═════ GIVEN INFORMATION ═════
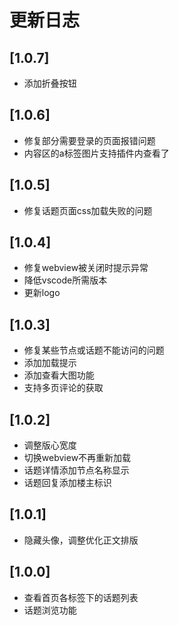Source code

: # 更新日志

## [1.0.7]

- 添加折叠按钮

## [1.0.6]

- 修复部分需要登录的页面报错问题
- 内容区的a标签图片支持插件内查看了

## [1.0.5]

- 修复话题页面css加载失败的问题

## [1.0.4]

- 修复webview被关闭时提示异常
- 降低vscode所需版本
- 更新logo

## [1.0.3]

- 修复某些节点或话题不能访问的问题
- 添加加载提示
- 添加查看大图功能
- 支持多页评论的获取

## [1.0.2]

- 调整版心宽度
- 切换webview不再重新加载
- 话题详情添加节点名称显示
- 话题回复添加楼主标识

## [1.0.1]

- 隐藏头像，调整优化正文排版

## [1.0.0]

- 查看首页各标签下的话题列表
- 话题浏览功能
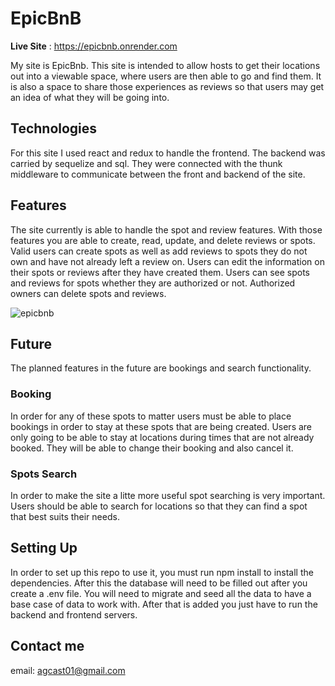 # EpicBnB

__Live Site__ : https://epicbnb.onrender.com

My site is EpicBnb. This site is intended to allow hosts to get their locations out into a viewable space, where users are then able to go and find them.
It is also a space to share those experiences as reviews so that users may get an idea of what they will be going into.

## Technologies
For this site I used react and redux to handle the frontend. The backend was carried by sequelize and sql. They were connected with the thunk middleware to 
communicate between the front and backend of the site.

## Features

The site currently is able to handle the spot and review features. With those features you are able to create, read, update, and delete reviews or spots.
Valid users can create spots as well as add reviews to spots they do not own and have not already left a review on.
Users can edit the information on their spots or reviews after they have created them.
Users can see spots and reviews for spots whether they are authorized or not.
Authorized owners can delete spots and reviews.

![epicbnb](https://user-images.githubusercontent.com/108693776/203000797-119ef938-fdc4-4c93-900a-30cd09ecf869.PNG)

## Future

The planned features in the future are bookings and search functionality.

### Booking

In order for any of these spots to matter users must be able to place bookings in order to stay at these spots that are being created.
Users are only going to be able to stay at locations during times that are not already booked. They will be able to change their booking and also cancel it.

### Spots Search

In order to make the site a litte more useful spot searching is very important. Users should be able to search for locations so that they can find a spot
that best suits their needs.

## Setting Up

In order to set up this repo to use it, you must run npm install to install the dependencies. After this the database will need to be filled out after you create a 
.env file. You will need to migrate and seed all the data to have a base case of data to work with. After that is added you just have to run the backend and frontend
servers.

## Contact me

email: agcast01@gmail.com
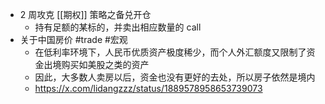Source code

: - 2 周攻克 [[期权]] 策略之备兑开仓
	- 持有足额的某标的，并卖出相应数量的 call
- 关于中国房价 #trade #宏观
	- 在低利率环境下，人民币优质资产极度稀少，而个人外汇额度又限制了资金出境购买如美股之类的资产
	- 因此，大多数人卖房以后，资金也没有更好的去处，所以房子依然是境内
	- https://x.com/lidangzzz/status/1889578958653739073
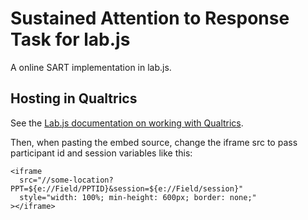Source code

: # Sustained Attention to Response Task for lab.js

A online SART implementation in lab.js.

## Hosting in Qualtrics

See the [Lab.js documentation on working with Qualtrics](https://labjs.readthedocs.io/en/latest/learn/deploy/3a-qualtrics.html).

Then, when pasting the embed source, change the iframe src to pass participant 
id and session variables like this:

    <iframe
      src="//some-location?PPT=${e://Field/PPTID}&session=${e://Field/session}"
      style="width: 100%; min-height: 600px; border: none;"
    ></iframe>


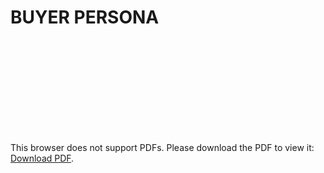 # BUYER PERSONA

<object data="/resources/buyer_persona.pdf" type="application/pdf" width="700px" height="700px">
    <embed src="/resources/buyer_persona.pdf">
        <p>This browser does not support PDFs. Please download the PDF to view it: <a href="/resources/buyer_persona.pdf">Download PDF</a>.</p>
    </embed>
</object>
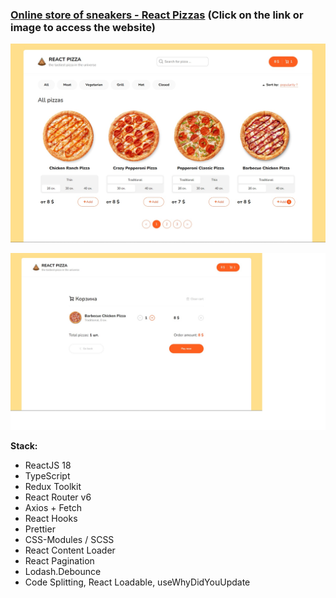 ### [Online store of sneakers - **React Pizzas**](https://maria-khabian.github.io/react-pizzas/) (Сlick on the link or image to access the website)

[![main_page](https://github.com/maria-khabian/react-pizzas/blob/master/screenShots/main_page.jpg)](https://maria-khabian.github.io)

[![cart_page](https://github.com/maria-khabian/react-pizzas/blob/master/screenShots/cart_page.jpg)](https://maria-khabian.github.io)

**Stack:**

- ReactJS 18
- TypeScript
- Redux Toolkit
- React Router v6
- Axios + Fetch
- React Hooks
- Prettier
- CSS-Modules / SCSS
- React Content Loader
- React Pagination
- Lodash.Debounce
- Code Splitting, React Loadable, useWhyDidYouUpdate
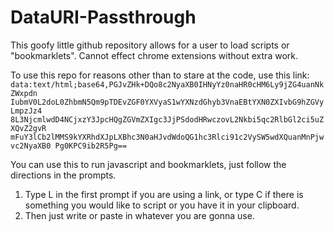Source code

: # DataURI-Passthrough
This goofy little github repository allows for a user to load scripts or "bookmarklets". Cannot effect chrome extensions without extra work.

To use this repo for reasons other than to stare at the code, use this link:
`data:text/html;base64,PGJvZHk+DQo8c2NyaXB0IHNyYz0naHR0cHM6Ly9jZG4uanNkZWxpdn
IubmV0L2doL0ZhbmN5Qm9pTDEvZGF0YXVyaS1wYXNzdGhyb3VnaEBtYXN0ZXIvbG9hZGVyLmpzJz4
8L3NjcmlwdD4NCjxzY3JpcHQgZGVmZXIgc3JjPSdodHRwczovL2Nkbi5qc2RlbGl2ci5uZXQvZ2gvR
mFuY3lCb2lMMS9kYXRhdXJpLXBhc3N0aHJvdWdoQG1hc3Rlci91c2VySW5wdXQuanMnPjwvc2NyaXB0
Pg0KPC9ib2R5Pg==`

You can use this to run javascript and bookmarklets, just follow the directions in the prompts.

1. Type L in the first prompt if you are using a link, or type C if there is something you would like to script or you have it in your clipboard.
2. Then just write or paste in whatever you are gonna use.
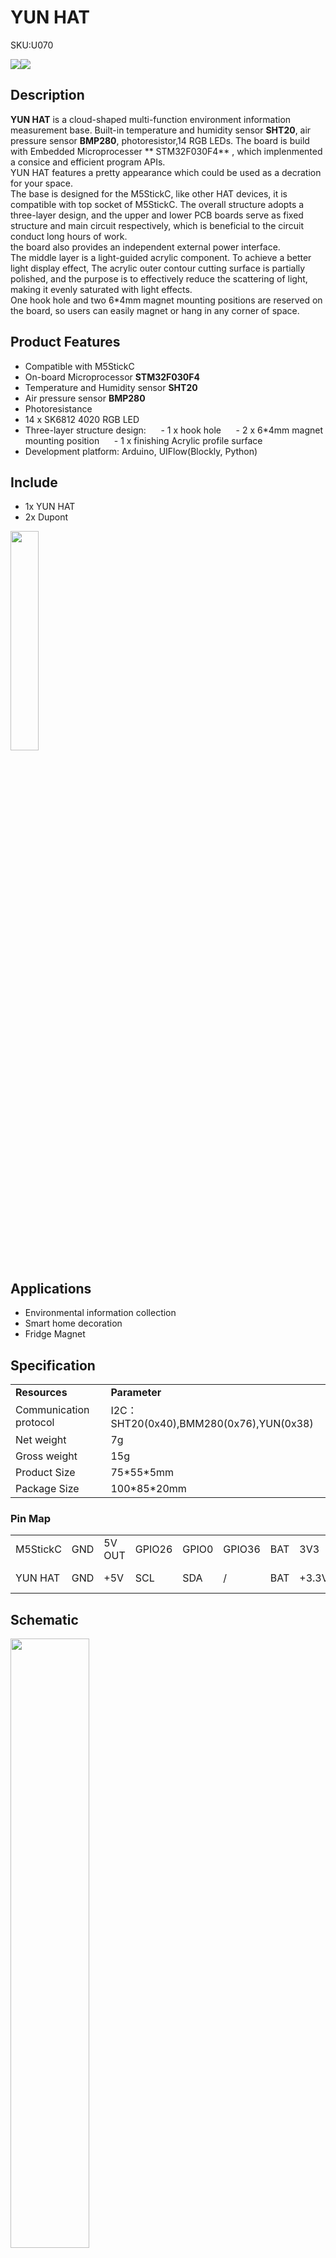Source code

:# YUN HAT

<el-tag effect="plain">SKU:U070</el-tag>

<div class="product_pic"><img src="assets\img\product_pics\hat\yun_hat\yun_hat_01.webp"><img src="assets\img\product_pics\hat\yun_hat\yun_hat_02.webp"></div>

## Description

**YUN HAT** is a cloud-shaped multi-function environment information measurement base. Built-in temperature and humidity sensor **SHT20**, air pressure sensor **BMP280**, photoresistor,14 RGB LEDs. The board is build with Embedded Microprocesser ** STM32F030F4** , which implenmented a consice and efficient program APIs.
<br>
YUN HAT features a pretty appearance which could be used as a decration for your space.
<br>
The base is designed for the M5StickC, like other HAT devices, it is compatible with top socket of M5StickC. The overall structure adopts a three-layer design, and the upper and lower PCB boards serve as fixed structure and main circuit respectively, which is beneficial to the circuit conduct long hours of work.
<br>
the board also provides an independent external power interface.
<br>
The middle layer is a light-guided acrylic component. To achieve a better light display effect, The acrylic outer contour cutting surface is partially polished, and the purpose is to effectively reduce the scattering of light, making it evenly saturated with light effects.
<br>
One hook hole and two 6*4mm magnet mounting positions are reserved on the board, so users can easily magnet or hang in any corner of space.

## Product Features

- Compatible with M5StickC
- On-board Microprocessor **STM32F030F4**
- Temperature and Humidity sensor **SHT20**
- Air pressure sensor **BMP280**
- Photoresistance
- 14 x SK6812 4020 RGB LED
- Three-layer structure design:
     - 1 x hook hole
     - 2 x 6*4mm magnet mounting position
     - 1 x finishing Acrylic profile surface 
- Development platform: Arduino, UIFlow(Blockly, Python)

## Include

- 1x YUN HAT
- 2x Dupont

<img src="assets\img\product_pics\hat\yun_hat\yun_hat_04.webp" width="30%" height="30%">

## Applications

- Environmental information collection
- Smart home decoration
- Fridge Magnet

## Specification

<table>
   <tr style="font-weight:bold">
      <td>Resources</td>
      <td>Parameter</td>
   </tr>
   <tr>
      <td>Communication protocol</td>
      <td>I2C：SHT20(0x40),BMM280(0x76),YUN(0x38)</td>
   </tr>
   <tr>
      <td>Net weight</td>
      <td>7g</td>
   </tr>
   <tr>
      <td>Gross weight</td>
      <td>15g</td>
   </tr>
   <tr>
      <td>Product Size</td>
      <td>75*55*5mm</td>
   </tr>
   <tr>
      <td>Package Size</td>
      <td>100*85*20mm</td>
   </tr>
 </table>

### Pin Map

<table>
 <tr><td>M5StickC</td><td>GND</td><td>5V OUT</td><td>GPIO26</td><td>GPIO0</td><td>GPIO36</td><td>BAT</td><td>3V3</td><td>5V IN</td></tr>
 <tr><td>YUN HAT</td><td>GND</td><td>+5V</td><td>SCL</td><td>SDA</td><td>/</td><td>BAT</td><td>+3.3V</td><td>+5V IN</td></tr>
</table>

## Schematic

<img src="assets\img\product_pics\hat\yun_hat\yun_hat_05.webp" width="50%">

## Related Link

-  **datasheet**

    - [SHT20](https://m5stack.oss-cn-shenzhen.aliyuncs.com/resource/docs/datasheet/hat/SHT20_Datasheet_en.pdf)
    - [BMP280](https://m5stack.oss-cn-shenzhen.aliyuncs.com/resource/docs/datasheet/hat/BMP280-DS001-11_en.pdf)

## EasyLoader

<img src="https://m5stack.oss-cn-shenzhen.aliyuncs.com/image/EasyLoader_M5StickC_logo.webp" width="100px" style="margin-top:20px">

<a href="https://m5stack.oss-cn-shenzhen.aliyuncs.com/EasyLoader/HAT/YUN/EasyLoader_YUN_HAT.exe"><el-button type="primary">download EasyLoader</el-button></a>

>1.EasyLoader is a simple and fast program burner. Every product page in EasyLoader provides a product-related case program. It can be burned to the master through simple steps, and a series of function verification can be performed.

>2. After downloading the software, double-click to run the application, connect the M5 device to the computer through the data cable, select the port parameters, click **"Burn"** to start burning. (**For M5StickC burning, please Set the baud rate to 750000 or 115200**)

## Example

### 1. Arduino

- [Click here to download the Arduino example](https://github.com/m5stack/M5-ProductExampleCodes/tree/master/Hat/hat-yun/Arduino/hat-yun)

### 2. UIFlow

Open http://flow.m5stack.com and Load Demo

<img src="assets/img/product_pics/hat/yun_hat/yun.webp">

<script>

   var purchase_link = 'https://m5stack.com/products/m5stickc-yun-hatsh20-bmp280-sk6812';

   anchor_search(purchase_link);
   scrollFunc();

</script>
═════
▸ **TASK PROMPT**: Show me each line of the listing above with "object" in it.

▸ **TASK SOLUTION**:
<object data="/resources/buyer_persona.pdf" type="application/pdf" width="700px" height="700px">
</object>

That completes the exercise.